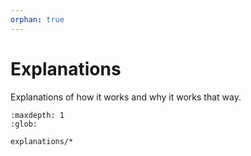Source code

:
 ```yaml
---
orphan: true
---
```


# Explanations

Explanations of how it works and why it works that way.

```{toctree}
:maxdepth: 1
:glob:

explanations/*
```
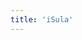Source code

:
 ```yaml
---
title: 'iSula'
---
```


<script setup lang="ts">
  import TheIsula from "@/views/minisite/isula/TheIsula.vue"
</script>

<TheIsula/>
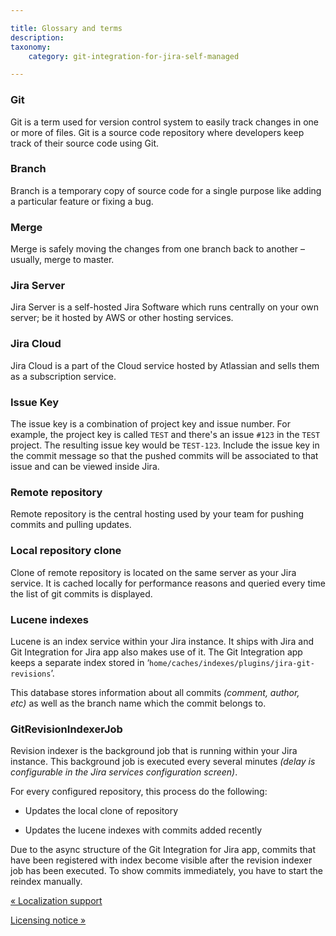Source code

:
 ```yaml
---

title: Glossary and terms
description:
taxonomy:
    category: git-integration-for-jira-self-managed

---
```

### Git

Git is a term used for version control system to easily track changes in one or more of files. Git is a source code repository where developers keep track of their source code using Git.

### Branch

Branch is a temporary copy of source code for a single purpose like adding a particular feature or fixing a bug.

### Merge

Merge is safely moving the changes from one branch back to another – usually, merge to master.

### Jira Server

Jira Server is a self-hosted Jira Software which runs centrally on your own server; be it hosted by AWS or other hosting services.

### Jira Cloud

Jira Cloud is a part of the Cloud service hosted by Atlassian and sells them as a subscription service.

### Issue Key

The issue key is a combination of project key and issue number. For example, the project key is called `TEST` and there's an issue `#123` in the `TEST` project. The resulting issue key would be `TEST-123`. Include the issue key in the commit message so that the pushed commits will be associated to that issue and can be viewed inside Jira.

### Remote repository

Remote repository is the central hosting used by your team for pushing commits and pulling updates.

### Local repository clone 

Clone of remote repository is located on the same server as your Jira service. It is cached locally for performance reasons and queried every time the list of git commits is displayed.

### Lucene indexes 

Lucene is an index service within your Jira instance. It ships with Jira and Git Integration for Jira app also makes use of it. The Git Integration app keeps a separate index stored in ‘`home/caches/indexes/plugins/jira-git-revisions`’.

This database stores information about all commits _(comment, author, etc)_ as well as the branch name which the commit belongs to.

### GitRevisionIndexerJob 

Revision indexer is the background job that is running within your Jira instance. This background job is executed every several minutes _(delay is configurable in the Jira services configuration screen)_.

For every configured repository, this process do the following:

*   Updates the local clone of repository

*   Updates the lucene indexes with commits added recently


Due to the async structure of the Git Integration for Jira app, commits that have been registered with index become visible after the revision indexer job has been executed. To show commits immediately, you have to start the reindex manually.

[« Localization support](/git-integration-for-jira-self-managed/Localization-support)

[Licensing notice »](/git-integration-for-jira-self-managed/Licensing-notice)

☆ ☆ ☆

### [YOUR GOAL]
Return only the lines running from the top of the data to the line that holds "The issue key is". Include both of those lines, but skip the pictures.

### [YOUR RESPONSE]
Source code

:
 ```yaml
---
orphan: true
---
```


# Explanations

Explanations of how it works and why it works that way.

```{toctree}
:maxdepth: 1
:glob:

explanations/*
```
Source code

:
 ```yaml
---
title: 'iSula'
---
```


<script setup lang="ts">
  import TheIsula from "@/views/minisite/isula/TheIsula.vue"
</script>

<TheIsula/>
Source code

:
 ```yaml
---

title: Glossary and terms
description:
taxonomy:
    category: git-integration-for-jira-self-managed

---
```

### Git

Git is a term used for version control system to easily track changes in one or more of files. Git is a source code repository where developers keep track of their source code using Git.

### Branch

Branch is a temporary copy of source code for a single purpose like adding a particular feature or fixing a bug.

### Merge

Merge is safely moving the changes from one branch back to another – usually, merge to master.

### Jira Server

Jira Server is a self-hosted Jira Software which runs centrally on your own server; be it hosted by AWS or other hosting services.

### Jira Cloud

Jira Cloud is a part of the Cloud service hosted by Atlassian and sells them as a subscription service.

### Issue Key

The issue key is a combination of project key and issue number. For example, the project key is called `TEST` and there's an issue `#123` in the `TEST` project. The resulting issue key would be `TEST-123`. Include the issue key in the commit message so that the pushed commits will be associated to that issue and can be viewed inside Jira.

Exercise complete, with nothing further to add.